→ What the task requires
Repeat nothing but the lines below running from the one containing "Por fim basta" to the one containing "Para acessar o". Keep both end lines.

Stored entries:
—————

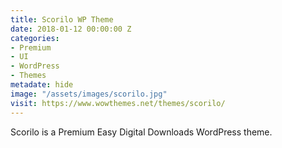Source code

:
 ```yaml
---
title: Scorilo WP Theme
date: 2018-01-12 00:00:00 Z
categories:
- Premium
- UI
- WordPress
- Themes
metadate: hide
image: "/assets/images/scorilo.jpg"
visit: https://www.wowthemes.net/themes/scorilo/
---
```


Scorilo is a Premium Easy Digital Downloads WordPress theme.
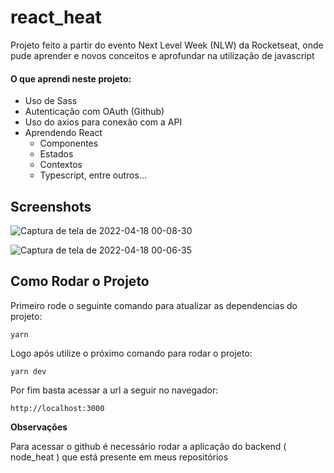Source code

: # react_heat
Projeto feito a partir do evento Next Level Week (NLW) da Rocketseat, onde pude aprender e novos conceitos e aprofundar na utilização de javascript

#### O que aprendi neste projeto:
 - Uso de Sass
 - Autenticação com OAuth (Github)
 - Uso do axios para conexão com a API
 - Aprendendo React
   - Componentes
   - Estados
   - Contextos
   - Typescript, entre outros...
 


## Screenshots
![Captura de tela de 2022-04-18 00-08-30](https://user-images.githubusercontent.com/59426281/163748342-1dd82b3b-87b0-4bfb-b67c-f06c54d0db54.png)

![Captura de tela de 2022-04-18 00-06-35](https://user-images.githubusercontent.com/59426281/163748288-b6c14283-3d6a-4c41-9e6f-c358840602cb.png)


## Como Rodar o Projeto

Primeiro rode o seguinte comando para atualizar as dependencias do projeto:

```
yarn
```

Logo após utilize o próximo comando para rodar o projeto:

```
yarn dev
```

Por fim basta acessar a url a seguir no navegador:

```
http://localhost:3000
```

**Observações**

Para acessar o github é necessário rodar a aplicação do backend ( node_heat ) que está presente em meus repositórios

—————

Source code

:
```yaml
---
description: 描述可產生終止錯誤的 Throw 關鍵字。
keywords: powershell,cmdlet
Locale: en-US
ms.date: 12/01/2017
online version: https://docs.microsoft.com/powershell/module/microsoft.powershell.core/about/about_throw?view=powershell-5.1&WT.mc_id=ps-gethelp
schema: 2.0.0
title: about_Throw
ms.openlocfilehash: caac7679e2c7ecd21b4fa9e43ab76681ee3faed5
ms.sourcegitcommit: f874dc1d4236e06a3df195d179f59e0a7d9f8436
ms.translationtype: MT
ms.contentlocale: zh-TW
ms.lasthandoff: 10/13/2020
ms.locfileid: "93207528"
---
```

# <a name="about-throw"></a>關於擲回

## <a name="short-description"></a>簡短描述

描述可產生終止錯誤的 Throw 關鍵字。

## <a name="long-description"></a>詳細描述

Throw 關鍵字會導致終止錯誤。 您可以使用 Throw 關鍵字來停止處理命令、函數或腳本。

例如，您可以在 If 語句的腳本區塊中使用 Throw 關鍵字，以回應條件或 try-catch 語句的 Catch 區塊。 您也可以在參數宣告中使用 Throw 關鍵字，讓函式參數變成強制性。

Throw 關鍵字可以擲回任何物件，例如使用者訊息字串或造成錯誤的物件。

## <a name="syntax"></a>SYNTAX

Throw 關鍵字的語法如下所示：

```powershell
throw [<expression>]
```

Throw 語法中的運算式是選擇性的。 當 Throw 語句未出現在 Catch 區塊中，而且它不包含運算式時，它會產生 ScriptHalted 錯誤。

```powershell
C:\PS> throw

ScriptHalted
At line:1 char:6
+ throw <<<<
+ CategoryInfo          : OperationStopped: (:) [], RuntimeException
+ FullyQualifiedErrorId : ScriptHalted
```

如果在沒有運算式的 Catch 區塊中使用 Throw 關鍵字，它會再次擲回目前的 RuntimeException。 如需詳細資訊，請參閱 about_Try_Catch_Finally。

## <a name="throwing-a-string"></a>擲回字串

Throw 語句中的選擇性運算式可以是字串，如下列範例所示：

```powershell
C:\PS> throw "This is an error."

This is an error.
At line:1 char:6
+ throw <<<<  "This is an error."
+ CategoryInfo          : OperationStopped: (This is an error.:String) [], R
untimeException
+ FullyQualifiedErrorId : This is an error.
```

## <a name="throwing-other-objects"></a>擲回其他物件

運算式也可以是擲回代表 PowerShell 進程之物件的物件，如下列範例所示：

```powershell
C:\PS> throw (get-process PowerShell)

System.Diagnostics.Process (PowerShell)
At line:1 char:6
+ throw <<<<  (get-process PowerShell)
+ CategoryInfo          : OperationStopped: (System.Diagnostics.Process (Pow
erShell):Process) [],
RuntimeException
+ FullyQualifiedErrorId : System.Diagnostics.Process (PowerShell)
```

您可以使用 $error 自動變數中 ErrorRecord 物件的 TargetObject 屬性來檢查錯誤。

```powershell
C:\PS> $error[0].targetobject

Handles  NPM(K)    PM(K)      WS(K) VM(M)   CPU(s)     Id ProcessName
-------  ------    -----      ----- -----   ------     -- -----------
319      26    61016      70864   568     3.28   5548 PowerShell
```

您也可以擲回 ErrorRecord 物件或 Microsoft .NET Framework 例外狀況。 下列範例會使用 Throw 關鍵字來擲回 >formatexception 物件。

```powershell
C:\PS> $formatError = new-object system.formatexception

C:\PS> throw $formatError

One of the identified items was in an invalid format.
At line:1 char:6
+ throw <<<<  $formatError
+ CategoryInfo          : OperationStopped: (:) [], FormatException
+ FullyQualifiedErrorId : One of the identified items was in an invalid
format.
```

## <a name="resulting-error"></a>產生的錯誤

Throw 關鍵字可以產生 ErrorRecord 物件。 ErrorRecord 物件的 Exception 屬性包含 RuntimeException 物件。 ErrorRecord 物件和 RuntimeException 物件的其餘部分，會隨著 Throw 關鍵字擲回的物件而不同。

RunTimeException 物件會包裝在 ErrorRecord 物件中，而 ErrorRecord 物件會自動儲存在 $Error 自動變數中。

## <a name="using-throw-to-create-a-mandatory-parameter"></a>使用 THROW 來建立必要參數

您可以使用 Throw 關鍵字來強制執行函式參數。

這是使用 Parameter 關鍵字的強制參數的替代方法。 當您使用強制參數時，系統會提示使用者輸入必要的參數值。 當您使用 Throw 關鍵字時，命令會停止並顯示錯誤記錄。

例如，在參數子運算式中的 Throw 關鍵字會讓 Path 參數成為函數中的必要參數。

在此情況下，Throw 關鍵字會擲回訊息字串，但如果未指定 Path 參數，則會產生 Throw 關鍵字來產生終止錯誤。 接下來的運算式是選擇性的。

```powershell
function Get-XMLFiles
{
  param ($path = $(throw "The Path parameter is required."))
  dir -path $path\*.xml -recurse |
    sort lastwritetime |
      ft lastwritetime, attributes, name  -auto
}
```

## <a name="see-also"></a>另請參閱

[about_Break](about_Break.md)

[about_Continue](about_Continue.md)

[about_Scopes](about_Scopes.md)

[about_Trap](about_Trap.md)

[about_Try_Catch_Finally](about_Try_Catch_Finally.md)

—————

→ Solution to the exercise
Por fim basta acessar a url a seguir no navegador:

```
http://localhost:3000
```

**Observações**

Para acessar o github é necessário rodar a aplicação do backend ( node_heat ) que está presente em meus repositórios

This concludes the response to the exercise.